Sunday, September 18, 2011

Pain Scale


In “The Pain Scale”, Eula Biss discusses her thoughts on pain and the short comings of the pain scale. She presented several interesting reoccurring themes and ideas but the ideas that caught my interest were the comparison of the pain scale to other scales. She seems to use those other scales to express the short comings of the pain scale.
In the first section, she discussed how every scale has a zero point. She then discussed the zero point of the Kelvin temperature scale and compared it with the pain scale. She said that “Even at absolute zero, their motion does not stop completely. Even the absolute is not absolute.” (172) What the author seems to be saying is that like how there is no such thing as molecules with absolutely no movement, there is no such thing as not feeling pain.
 In the next section Biss talks about the Beaufort scale, a scale used to measure the wind. She talked about how the scale was organized. She said there were twelve categories. Each category has a title, a number, and a description. On the other hand with the pain scale you only have numbers. Only two of those numbers have labels: “No pain”, and “The worst pain imaginable”, which is subject to the limits of one’s imagination. This makes the whole pain scale very vague compared to the more well defined Beaufort scale.
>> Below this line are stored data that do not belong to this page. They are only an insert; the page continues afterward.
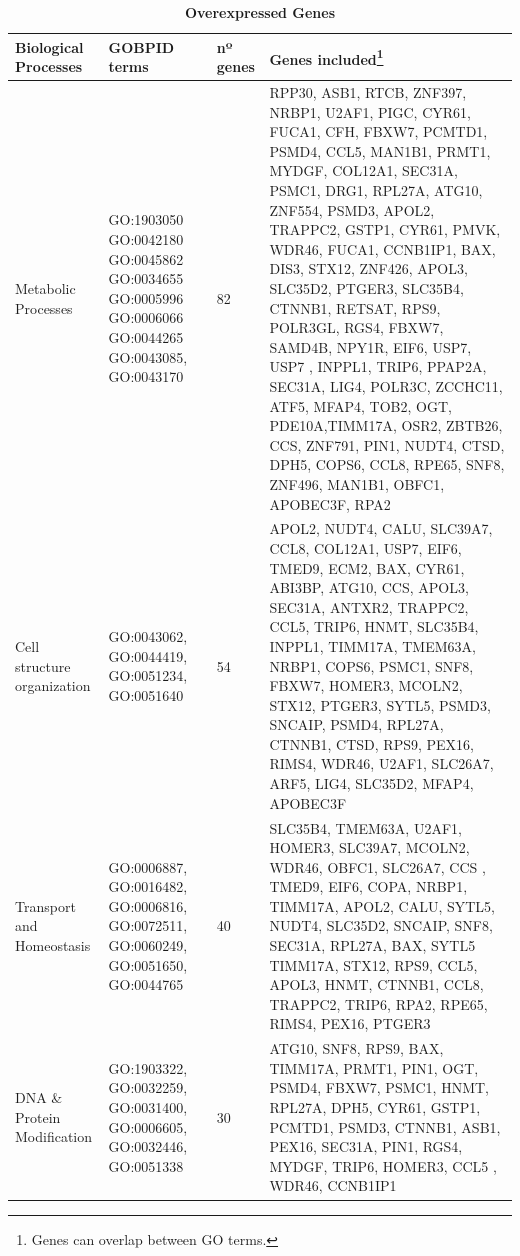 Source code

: \documentclass[9pt,twocolumn,twoside]{gsajnl}
\begin{document}
\pagebreak
 

\begin{table}[htbp]
\centering
\caption{\bf Overexpressed Genes}
\begin{tableminipage}{\textwidth}
\begin{tabularx}{\textwidth}{m{3cm}m{3.5cm}m{1.2cm}m{9.2cm}}
\hline
Biological Processes & GOBPID terms & nº genes & Genes included\footnote{Genes can overlap between GO terms.} \\
\hline

Metabolic Processes & GO:1903050  GO:0042180  GO:0045862  GO:0034655  GO:0005996  GO:0006066  GO:0044265  GO:0043085, GO:0043170 & 82 &  RPP30, ASB1, RTCB, ZNF397, NRBP1, U2AF1, PIGC,  CYR61,  FUCA1, CFH, FBXW7, PCMTD1, PSMD4, CCL5, MAN1B1, PRMT1, MYDGF, COL12A1, SEC31A, PSMC1, DRG1, RPL27A, ATG10, ZNF554, PSMD3, APOL2, TRAPPC2, GSTP1, CYR61,  PMVK, WDR46, FUCA1, CCNB1IP1, BAX, DIS3, STX12, ZNF426, APOL3, SLC35D2, PTGER3, SLC35B4, CTNNB1, RETSAT, RPS9, POLR3GL, RGS4,  FBXW7, SAMD4B, NPY1R, EIF6, USP7, USP7 , INPPL1, TRIP6, PPAP2A,  SEC31A, LIG4, POLR3C, ZCCHC11, ATF5, MFAP4, TOB2, OGT,  PDE10A,TIMM17A, OSR2, ZBTB26, CCS, ZNF791, PIN1, NUDT4, CTSD, DPH5, COPS6, CCL8, RPE65, SNF8, ZNF496,  MAN1B1, OBFC1, APOBEC3F, RPA2\\

Cell structure organization & GO:0043062, GO:0044419, GO:0051234, GO:0051640 & 54 & APOL2, NUDT4, CALU, SLC39A7, CCL8, COL12A1, USP7, EIF6, TMED9, ECM2, BAX, CYR61, ABI3BP, ATG10, CCS, APOL3, SEC31A, ANTXR2, TRAPPC2, CCL5, TRIP6, HNMT, SLC35B4, INPPL1, TIMM17A, TMEM63A, NRBP1, COPS6, PSMC1, SNF8, FBXW7, HOMER3, MCOLN2, STX12, PTGER3, SYTL5, PSMD3, SNCAIP, PSMD4, RPL27A, CTNNB1, CTSD, RPS9, PEX16, RIMS4, WDR46, U2AF1, SLC26A7, ARF5, LIG4, SLC35D2, MFAP4, APOBEC3F\\

Transport and Homeostasis & GO:0006887, GO:0016482, GO:0006816, GO:0072511, GO:0060249,  GO:0051650, GO:0044765 & 40 & SLC35B4, TMEM63A, U2AF1, HOMER3, SLC39A7, MCOLN2, WDR46, OBFC1, SLC26A7, CCS  , TMED9, EIF6, COPA, NRBP1, TIMM17A, APOL2, CALU, SYTL5, NUDT4, SLC35D2, SNCAIP, SNF8, SEC31A, RPL27A, BAX, SYTL5  TIMM17A, STX12, RPS9, CCL5, APOL3, HNMT,  CTNNB1, CCL8, TRAPPC2, TRIP6, RPA2, RPE65, RIMS4, PEX16, PTGER3\\

DNA \& Protein Modification & GO:1903322, GO:0032259, GO:0031400, GO:0006605, GO:0032446, GO:0051338 & 30 & ATG10, SNF8, RPS9, BAX, TIMM17A, PRMT1, PIN1, OGT, PSMD4, FBXW7, PSMC1, HNMT, RPL27A, DPH5, CYR61, GSTP1,  PCMTD1, PSMD3,  CTNNB1, ASB1, PEX16, SEC31A, PIN1, RGS4, MYDGF, TRIP6, HOMER3, CCL5 , WDR46, CCNB1IP1\\


\end{tabularx}
\end{tableminipage}
\end{table}
\end{document}
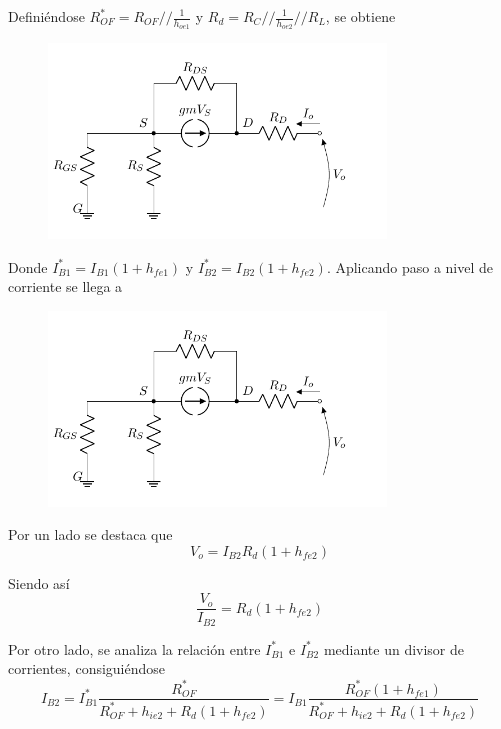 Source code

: Definiéndose $R_{OF}^* = R_{OF} // \frac{1}{h_{oe1}}$ y $R_d = R_C // \frac{1}{h_{oe2}} // R_L$, se obtiene
\begin{figure}[H]
\centering
	\includegraphics[width=0.8\textwidth, page=4]{Imagenes/ModeloIncremental.pdf}
\end{figure}

Donde $I_{B1}^* = I_{B1} \left( 1 + h_{fe1} \right)$ y $I_{B2}^* = I_{B2} \left( 1 + h_{fe2} \right)$. Aplicando paso a nivel de corriente se llega a
\begin{figure}[H]
\centering
	\includegraphics[width=0.8\textwidth, page=5]{Imagenes/ModeloIncremental.pdf}
\end{figure}

Por un lado se destaca que 
\begin{equation*}
	V_o = I_{B2} R_d \left( 1 + h_{fe2} \right)
\end{equation*}

Siendo así
\begin{equation}
	\frac{V_o}{I_{B2}} = R_d \left( 1 + h_{fe2} \right)
\label{equ:vo-ib2}
\end{equation}

Por otro lado, se analiza la relación entre $I_{B1}^*$ e $I_{B2}^*$ mediante un divisor de corrientes, consiguiéndose
\begin{equation*}
	I_{B2} = I_{B1}^* \frac{R_{OF}^*}{R_{OF}^* + h_{ie2} + R_d \left( 1 + h_{fe2} \right)} = I_{B1} \frac{R_{OF}^* \left( 1 + h_{fe1} \right)}{R_{OF}^* + h_{ie2} + R_d \left( 1 + h_{fe2} \right)}
\end{equation*}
The final scale discussed in the passage was the Wong-Baker Faces scale which is another pain scale. The only difference is that each number had an associated face with it. Biss then discusses about how emotional pain and physical pain are both interrelated, and even our words seem to reflect this: pain can refer to both physical and emotional hurting. This interrelation of emotional and physical pain makes the pain scale even more inaccurate since the number given by the patient can be skewed by how they’re feeling. This can pretty much render the whole scale useless since it will vary person by person even if they’re feeling the same amount of pain.
Biss showed that compared to other scales, the pain scale is perhaps the most useless scale due to the lack of concise fixed points, the lack of descriptions, and the fact that one’s emotions and experiences may interfere with someone’s response.